When arriving in Bolivia I considered myself someone who ate vegetarian; not that I never ate meat, just that I preferred vegetables and ate small quantities of meat when doing so. Though I do have a humanitarian aversion towards the inhumane breeding and slaughtering of animals, I mainly eat vegetarian for personal health reasons; eating meat honestly just tears my stomach apart. That being said, I don’t feel I have ever fully grasped the connection between meat and the animal from which it comes. I obviously consciously realize that burgers are cow and my Pollos Copacabana is the product of killing chickens, but these meats are such a staple of American cuisine that I have never forced myself to picture the meal in front of me as the remnants of a defenseless creature – until today.

Though I immensely appreciated and enjoyed the traditional communal meal- aphathi – prepared for us by our gracious hosts today in Jaillihuaya, I experienced this realization when served grilled llama meat within the vicinity of a llama grazing field.. It was the same feeling of betrayal and discomfort as when you use black slang in front of your African American friend and realize that isn’t your place or right. I felt as if the llamas were looking at me, scolding me for eating their friend, possibly weeping for his or her loss. I know this is vacuous and unlikely considering they aren’t rational beings but the sentiment was there nonetheless.

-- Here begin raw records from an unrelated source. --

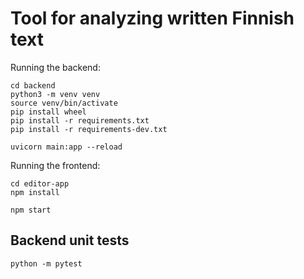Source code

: # Tool for analyzing written Finnish text

Running the backend:

```shell
cd backend
python3 -m venv venv
source venv/bin/activate
pip install wheel
pip install -r requirements.txt
pip install -r requirements-dev.txt

uvicorn main:app --reload
```

Running the frontend:

```shell
cd editor-app
npm install

npm start
```

## Backend unit tests

```
python -m pytest
```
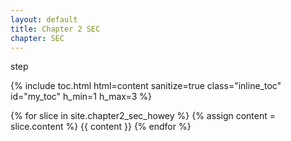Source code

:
```yaml
---
layout: default
title: Chapter 2 SEC
chapter: SEC
---
```

step

{% include toc.html html=content sanitize=true class="inline_toc" id="my_toc" h_min=1 h_max=3 %}

{% for slice in site.chapter2_sec_howey %}
{% assign content = slice.content  %}
 {{ content }}
{% endfor %}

It is also important to note here that I realize that there is a circle of life and that the Jallihuaya people depend on this meat for their survival, I am not judging this fact in any way, but I personally feel that with my privilege and ability it is my responsibility to avoid the extraneous squandering of such life. Now I’m not saying that I will never eat bacon or friend chicken again, but I plan to continue keeping my consumption to a minimum and to recognize the sacrifice made with every meal. I definitely left today a new person with a fresh perspective and understanding of what it means to eat meat and why it is important to respect and completely use the creature you sacrifice for sustenance.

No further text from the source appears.